(Entries taken from a collection)
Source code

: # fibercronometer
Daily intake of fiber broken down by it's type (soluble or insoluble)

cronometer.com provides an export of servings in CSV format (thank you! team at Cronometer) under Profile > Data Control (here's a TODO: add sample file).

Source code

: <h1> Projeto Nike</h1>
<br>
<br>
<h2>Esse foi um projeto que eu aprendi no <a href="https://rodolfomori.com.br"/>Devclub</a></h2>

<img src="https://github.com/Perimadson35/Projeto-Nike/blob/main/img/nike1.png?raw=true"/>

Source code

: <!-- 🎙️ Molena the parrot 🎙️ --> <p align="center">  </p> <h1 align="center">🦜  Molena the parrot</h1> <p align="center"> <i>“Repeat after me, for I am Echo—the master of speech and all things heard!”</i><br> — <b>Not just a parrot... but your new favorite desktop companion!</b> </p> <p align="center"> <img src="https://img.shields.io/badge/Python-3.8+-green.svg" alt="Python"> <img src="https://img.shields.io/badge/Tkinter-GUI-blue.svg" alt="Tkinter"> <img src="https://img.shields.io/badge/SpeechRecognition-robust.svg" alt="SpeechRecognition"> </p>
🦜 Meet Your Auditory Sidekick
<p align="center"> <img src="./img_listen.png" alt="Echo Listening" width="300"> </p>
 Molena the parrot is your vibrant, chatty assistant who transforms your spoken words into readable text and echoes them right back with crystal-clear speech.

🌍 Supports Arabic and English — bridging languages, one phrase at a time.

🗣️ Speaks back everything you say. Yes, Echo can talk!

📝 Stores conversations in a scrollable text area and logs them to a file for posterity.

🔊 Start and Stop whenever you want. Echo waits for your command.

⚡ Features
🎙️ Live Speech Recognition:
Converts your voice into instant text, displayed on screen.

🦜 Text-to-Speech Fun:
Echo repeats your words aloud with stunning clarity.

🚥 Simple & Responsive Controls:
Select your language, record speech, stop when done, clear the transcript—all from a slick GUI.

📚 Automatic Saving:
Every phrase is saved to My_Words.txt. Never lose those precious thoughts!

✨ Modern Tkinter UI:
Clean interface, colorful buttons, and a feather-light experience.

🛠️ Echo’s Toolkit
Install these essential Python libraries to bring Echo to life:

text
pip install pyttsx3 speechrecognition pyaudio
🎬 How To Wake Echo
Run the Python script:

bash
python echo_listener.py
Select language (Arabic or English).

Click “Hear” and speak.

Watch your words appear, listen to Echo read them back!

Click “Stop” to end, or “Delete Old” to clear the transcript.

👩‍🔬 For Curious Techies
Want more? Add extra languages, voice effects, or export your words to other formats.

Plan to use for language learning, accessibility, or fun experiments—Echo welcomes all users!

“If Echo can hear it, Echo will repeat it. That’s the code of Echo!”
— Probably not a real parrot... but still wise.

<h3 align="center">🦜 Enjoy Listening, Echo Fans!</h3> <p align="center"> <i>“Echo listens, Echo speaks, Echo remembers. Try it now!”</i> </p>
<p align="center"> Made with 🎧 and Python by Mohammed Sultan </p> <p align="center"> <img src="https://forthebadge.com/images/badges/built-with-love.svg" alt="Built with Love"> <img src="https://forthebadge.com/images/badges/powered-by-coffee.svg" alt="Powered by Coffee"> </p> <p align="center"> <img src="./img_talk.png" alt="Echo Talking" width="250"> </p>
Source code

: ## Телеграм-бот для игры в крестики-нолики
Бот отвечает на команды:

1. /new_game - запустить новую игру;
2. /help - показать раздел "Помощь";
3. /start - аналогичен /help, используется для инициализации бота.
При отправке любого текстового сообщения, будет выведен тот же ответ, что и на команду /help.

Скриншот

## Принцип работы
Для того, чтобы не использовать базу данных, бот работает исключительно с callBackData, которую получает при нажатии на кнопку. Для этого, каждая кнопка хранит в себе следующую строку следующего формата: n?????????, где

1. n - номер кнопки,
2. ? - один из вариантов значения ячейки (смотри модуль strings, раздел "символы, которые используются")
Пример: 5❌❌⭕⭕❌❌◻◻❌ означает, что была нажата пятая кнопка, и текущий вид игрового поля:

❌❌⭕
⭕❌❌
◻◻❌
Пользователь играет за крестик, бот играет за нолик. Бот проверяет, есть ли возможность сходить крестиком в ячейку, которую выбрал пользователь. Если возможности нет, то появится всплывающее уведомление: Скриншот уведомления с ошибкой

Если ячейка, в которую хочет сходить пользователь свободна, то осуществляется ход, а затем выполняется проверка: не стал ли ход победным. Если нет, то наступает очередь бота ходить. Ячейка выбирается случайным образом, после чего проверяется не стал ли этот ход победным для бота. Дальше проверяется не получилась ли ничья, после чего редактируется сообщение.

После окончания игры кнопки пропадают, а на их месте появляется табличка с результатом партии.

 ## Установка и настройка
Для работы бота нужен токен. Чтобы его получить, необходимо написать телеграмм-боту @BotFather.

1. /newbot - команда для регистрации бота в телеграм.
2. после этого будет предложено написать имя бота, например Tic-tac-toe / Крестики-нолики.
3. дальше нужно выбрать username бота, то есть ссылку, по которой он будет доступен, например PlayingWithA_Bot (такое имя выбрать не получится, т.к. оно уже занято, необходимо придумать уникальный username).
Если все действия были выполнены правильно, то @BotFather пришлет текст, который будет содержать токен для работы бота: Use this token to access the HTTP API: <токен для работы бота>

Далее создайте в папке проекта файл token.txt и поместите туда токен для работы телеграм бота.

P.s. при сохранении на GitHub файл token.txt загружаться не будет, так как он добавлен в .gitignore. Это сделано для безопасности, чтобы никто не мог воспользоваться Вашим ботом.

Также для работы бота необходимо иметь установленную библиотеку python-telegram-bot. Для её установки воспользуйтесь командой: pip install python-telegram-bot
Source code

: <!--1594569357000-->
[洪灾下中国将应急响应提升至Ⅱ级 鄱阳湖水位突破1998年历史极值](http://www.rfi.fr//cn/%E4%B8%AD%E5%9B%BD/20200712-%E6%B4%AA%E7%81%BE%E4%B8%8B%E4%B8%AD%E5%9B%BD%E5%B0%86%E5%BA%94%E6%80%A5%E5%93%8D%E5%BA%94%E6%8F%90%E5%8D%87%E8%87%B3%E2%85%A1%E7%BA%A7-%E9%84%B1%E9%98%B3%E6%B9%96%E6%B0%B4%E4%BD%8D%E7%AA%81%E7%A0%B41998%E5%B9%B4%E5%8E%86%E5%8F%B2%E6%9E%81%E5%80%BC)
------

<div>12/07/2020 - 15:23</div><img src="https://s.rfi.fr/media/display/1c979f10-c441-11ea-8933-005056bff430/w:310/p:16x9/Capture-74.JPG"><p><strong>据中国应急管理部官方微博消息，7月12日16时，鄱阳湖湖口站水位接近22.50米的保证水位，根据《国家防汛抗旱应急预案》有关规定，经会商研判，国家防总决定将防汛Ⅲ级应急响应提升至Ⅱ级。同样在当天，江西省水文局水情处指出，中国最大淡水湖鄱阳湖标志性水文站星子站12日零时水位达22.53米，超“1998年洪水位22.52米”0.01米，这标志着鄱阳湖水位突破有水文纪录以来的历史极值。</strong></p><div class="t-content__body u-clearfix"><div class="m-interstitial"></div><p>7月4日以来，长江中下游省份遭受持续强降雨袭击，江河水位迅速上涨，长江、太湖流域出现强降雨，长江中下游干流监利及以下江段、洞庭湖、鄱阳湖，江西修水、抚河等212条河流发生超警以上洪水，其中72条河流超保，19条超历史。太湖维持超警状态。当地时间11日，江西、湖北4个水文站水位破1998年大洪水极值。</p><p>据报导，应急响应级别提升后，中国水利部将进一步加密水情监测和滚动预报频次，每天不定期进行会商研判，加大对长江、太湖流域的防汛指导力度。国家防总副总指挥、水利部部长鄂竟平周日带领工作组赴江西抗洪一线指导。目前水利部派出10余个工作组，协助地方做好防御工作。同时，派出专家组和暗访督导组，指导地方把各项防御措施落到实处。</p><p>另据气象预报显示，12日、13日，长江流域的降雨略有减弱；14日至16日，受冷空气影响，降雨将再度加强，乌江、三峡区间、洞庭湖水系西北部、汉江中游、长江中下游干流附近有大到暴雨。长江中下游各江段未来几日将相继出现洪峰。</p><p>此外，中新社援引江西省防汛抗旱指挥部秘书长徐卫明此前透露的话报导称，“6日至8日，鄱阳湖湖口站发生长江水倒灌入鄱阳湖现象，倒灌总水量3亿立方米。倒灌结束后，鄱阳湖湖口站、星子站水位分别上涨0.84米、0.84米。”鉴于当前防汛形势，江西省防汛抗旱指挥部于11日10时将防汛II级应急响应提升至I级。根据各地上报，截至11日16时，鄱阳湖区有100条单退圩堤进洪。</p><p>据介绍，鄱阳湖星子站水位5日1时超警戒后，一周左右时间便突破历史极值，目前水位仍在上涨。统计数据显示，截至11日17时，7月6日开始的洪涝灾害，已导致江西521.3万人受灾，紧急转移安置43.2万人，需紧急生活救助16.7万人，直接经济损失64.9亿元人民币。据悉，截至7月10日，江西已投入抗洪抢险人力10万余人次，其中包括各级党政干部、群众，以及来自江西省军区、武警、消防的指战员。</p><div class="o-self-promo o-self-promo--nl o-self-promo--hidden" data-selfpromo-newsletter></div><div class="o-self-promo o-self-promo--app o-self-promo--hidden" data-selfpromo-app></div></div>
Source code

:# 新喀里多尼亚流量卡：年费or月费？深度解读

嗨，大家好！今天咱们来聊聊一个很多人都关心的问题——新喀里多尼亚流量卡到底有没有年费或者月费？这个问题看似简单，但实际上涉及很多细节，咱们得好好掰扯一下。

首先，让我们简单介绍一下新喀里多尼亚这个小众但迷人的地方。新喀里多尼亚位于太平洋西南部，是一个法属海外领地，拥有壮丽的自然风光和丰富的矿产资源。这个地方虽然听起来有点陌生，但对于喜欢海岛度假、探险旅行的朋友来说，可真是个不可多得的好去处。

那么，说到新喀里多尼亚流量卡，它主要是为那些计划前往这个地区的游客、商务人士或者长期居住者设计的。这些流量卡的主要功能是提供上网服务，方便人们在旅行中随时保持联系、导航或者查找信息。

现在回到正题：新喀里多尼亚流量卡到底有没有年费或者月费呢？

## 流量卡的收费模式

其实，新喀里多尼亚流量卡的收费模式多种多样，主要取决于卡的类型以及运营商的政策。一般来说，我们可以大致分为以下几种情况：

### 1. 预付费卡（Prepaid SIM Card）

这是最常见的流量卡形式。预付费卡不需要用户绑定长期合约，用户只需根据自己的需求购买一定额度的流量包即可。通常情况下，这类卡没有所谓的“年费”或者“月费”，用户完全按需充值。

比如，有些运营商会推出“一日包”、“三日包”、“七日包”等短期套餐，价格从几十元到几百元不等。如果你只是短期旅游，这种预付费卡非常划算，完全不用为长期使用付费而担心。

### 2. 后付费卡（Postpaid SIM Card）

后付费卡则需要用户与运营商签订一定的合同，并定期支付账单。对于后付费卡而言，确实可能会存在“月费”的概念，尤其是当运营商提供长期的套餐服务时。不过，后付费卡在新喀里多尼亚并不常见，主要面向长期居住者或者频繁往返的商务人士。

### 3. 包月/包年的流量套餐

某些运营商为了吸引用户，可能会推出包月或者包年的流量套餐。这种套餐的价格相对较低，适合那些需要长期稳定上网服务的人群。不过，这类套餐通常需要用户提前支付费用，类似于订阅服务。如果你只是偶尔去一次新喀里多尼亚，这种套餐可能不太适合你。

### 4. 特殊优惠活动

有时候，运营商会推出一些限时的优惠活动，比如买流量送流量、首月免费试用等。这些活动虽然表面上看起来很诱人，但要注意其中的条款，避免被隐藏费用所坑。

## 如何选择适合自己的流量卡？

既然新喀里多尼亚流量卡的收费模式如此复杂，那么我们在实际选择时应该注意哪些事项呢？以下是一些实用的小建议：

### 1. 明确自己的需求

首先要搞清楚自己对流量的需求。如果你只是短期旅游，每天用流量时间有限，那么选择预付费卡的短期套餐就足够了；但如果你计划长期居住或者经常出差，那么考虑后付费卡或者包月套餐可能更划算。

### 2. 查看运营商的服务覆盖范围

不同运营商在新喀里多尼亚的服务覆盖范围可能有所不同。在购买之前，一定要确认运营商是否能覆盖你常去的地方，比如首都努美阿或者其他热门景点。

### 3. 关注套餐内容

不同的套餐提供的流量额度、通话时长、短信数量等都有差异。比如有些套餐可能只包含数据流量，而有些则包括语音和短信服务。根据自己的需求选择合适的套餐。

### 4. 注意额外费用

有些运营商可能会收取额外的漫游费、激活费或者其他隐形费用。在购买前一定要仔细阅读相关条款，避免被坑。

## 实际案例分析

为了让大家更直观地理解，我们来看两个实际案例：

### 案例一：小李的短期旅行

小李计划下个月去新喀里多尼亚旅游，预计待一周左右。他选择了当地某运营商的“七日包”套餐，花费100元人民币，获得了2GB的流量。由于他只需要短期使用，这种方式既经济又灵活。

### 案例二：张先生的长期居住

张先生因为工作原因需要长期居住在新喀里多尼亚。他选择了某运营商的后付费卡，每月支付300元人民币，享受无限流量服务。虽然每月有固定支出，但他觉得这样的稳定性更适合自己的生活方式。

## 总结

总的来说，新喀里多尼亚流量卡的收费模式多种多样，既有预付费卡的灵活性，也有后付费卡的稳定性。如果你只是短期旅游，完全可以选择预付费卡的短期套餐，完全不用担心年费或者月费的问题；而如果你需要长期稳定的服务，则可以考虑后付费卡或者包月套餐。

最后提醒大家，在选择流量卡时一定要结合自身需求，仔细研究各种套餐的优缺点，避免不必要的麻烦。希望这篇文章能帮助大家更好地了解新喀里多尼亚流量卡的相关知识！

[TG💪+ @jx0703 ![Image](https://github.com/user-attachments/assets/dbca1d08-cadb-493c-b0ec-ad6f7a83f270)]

**Problem to work on**
Given the records above, restate word for word only the lines starting at the one with "clear the transcript." and ending at the one with "Пользователь играет за".

**Exercise output**
Click “Stop” to end, or “Delete Old” to clear the transcript.

👩‍🔬 For Curious Techies
Want more? Add extra languages, voice effects, or export your words to other formats.

Plan to use for language learning, accessibility, or fun experiments—Echo welcomes all users!

“If Echo can hear it, Echo will repeat it. That’s the code of Echo!”
— Probably not a real parrot... but still wise.

<h3 align="center">🦜 Enjoy Listening, Echo Fans!</h3> <p align="center"> <i>“Echo listens, Echo speaks, Echo remembers. Try it now!”</i> </p>
<p align="center"> Made with 🎧 and Python by Mohammed Sultan </p> <p align="center"> <img src="https://forthebadge.com/images/badges/built-with-love.svg" alt="Built with Love"> <img src="https://forthebadge.com/images/badges/powered-by-coffee.svg" alt="Powered by Coffee"> </p> <p align="center"> <img src="./img_talk.png" alt="Echo Talking" width="250"> </p>
Source code

: ## Телеграм-бот для игры в крестики-нолики
Бот отвечает на команды:

1. /new_game - запустить новую игру;
2. /help - показать раздел "Помощь";
3. /start - аналогичен /help, используется для инициализации бота.
При отправке любого текстового сообщения, будет выведен тот же ответ, что и на команду /help.

Скриншот

## Принцип работы
Для того, чтобы не использовать базу данных, бот работает исключительно с callBackData, которую получает при нажатии на кнопку. Для этого, каждая кнопка хранит в себе следующую строку следующего формата: n?????????, где

1. n - номер кнопки,
2. ? - один из вариантов значения ячейки (смотри модуль strings, раздел "символы, которые используются")
Пример: 5❌❌⭕⭕❌❌◻◻❌ означает, что была нажата пятая кнопка, и текущий вид игрового поля:

❌❌⭕
⭕❌❌
◻◻❌
Пользователь играет за крестик, бот играет за нолик. Бот проверяет, есть ли возможность сходить крестиком в ячейку, которую выбрал пользователь. Если возможности нет, то появится всплывающее уведомление: Скриншот уведомления с ошибкой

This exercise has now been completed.